Wild garlic is the ingredient du jour these days. Good Lord, you can even buy it in the shops. Just as you can buy dandelion leaves in France. It even turned up in my veg. box last week: which was faintly annoying, as I can have as large a haul as I want of the stuff, simply by stepping out of the door and taking a two-minute walk to the woods.
It was fine though, as it made sure I tried this recipe from one of my favourite food bloggers, Linda Duffin, aka Mrs. Portly. A recipe for gnocchi? Good. With wild garlic? Excellent. But fried in butter and oil before serving? Wasn’t that a little odd? No, it wasn’t. It changed those gnocchi from comforting nursery fodder into something altogether more satisfactory to accompany a fine plate of local sausages and some barely cooked purple sprouting broccoli. Don’t tell Linda, by the way, but I steamed my potatoes rather than baking them. It was absolutely fine.
Linda’s asked me to cut and paste her post rather than reblogging it. I hope this won’t dissuade you from exploring her site. You’ll find some recipes you’ll want to try out within moments.
Wild garlic abounds at this time of year … everywhere except in my neighbourhood. I am planting some for next year but in the meantime I have to forage far afield to find it. There are alternatives though if it’s equally elusive where you live.
You can replace it with three-cornered leek, which often grows wild where garlic doesn’t, or steal a few leaves from any domestic garlic bulbs you may have growing in the garden.
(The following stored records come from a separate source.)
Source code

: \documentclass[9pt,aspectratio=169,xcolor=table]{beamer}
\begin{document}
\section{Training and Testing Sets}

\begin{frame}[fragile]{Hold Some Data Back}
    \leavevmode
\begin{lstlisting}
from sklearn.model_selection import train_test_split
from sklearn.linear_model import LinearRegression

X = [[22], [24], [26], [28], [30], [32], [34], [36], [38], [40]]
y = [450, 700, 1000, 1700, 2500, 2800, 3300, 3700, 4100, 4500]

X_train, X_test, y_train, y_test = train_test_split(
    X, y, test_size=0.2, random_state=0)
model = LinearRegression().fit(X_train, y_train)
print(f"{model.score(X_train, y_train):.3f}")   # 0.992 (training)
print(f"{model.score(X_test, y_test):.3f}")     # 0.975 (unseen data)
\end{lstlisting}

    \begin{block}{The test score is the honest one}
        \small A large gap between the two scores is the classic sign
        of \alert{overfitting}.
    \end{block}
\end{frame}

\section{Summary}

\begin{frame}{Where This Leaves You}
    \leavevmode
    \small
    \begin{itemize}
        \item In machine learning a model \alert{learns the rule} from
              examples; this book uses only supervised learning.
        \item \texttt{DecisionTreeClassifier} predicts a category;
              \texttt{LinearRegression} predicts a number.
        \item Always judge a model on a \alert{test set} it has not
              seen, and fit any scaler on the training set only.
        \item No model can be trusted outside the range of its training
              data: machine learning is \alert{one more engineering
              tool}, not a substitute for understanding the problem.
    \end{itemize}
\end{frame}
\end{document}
I haven’t tried it with the green part of spring onions but it’s worth experimenting.
You don’t have to pan-fry the gnocchi (in which case try brown butter, a few fried sage leaves and grated parmesan) but it’s a lovely way to eat them, either as a side dish, or on their own with a good tomato sauce.
We ate them with seared venison fillet and purple sprouting broccoli, steamed and tossed with a mixture of butter, lemon juice and zest and anchovy.
Any leftover gnocchi can be frozen, uncooked, in a single layer. Transfer to a sealable bag and when you want to eat them, cook from frozen, straight into boiling water.
A note on foraging: it’s not illegal to pick flowers, fruit, fungi and foliage in the UK provided it’s for personal rather than commercial use. There are exceptions to this: local by-laws may forbid foraging and for obvious reasons you can’t do it at Sites of Special Scientific Interest.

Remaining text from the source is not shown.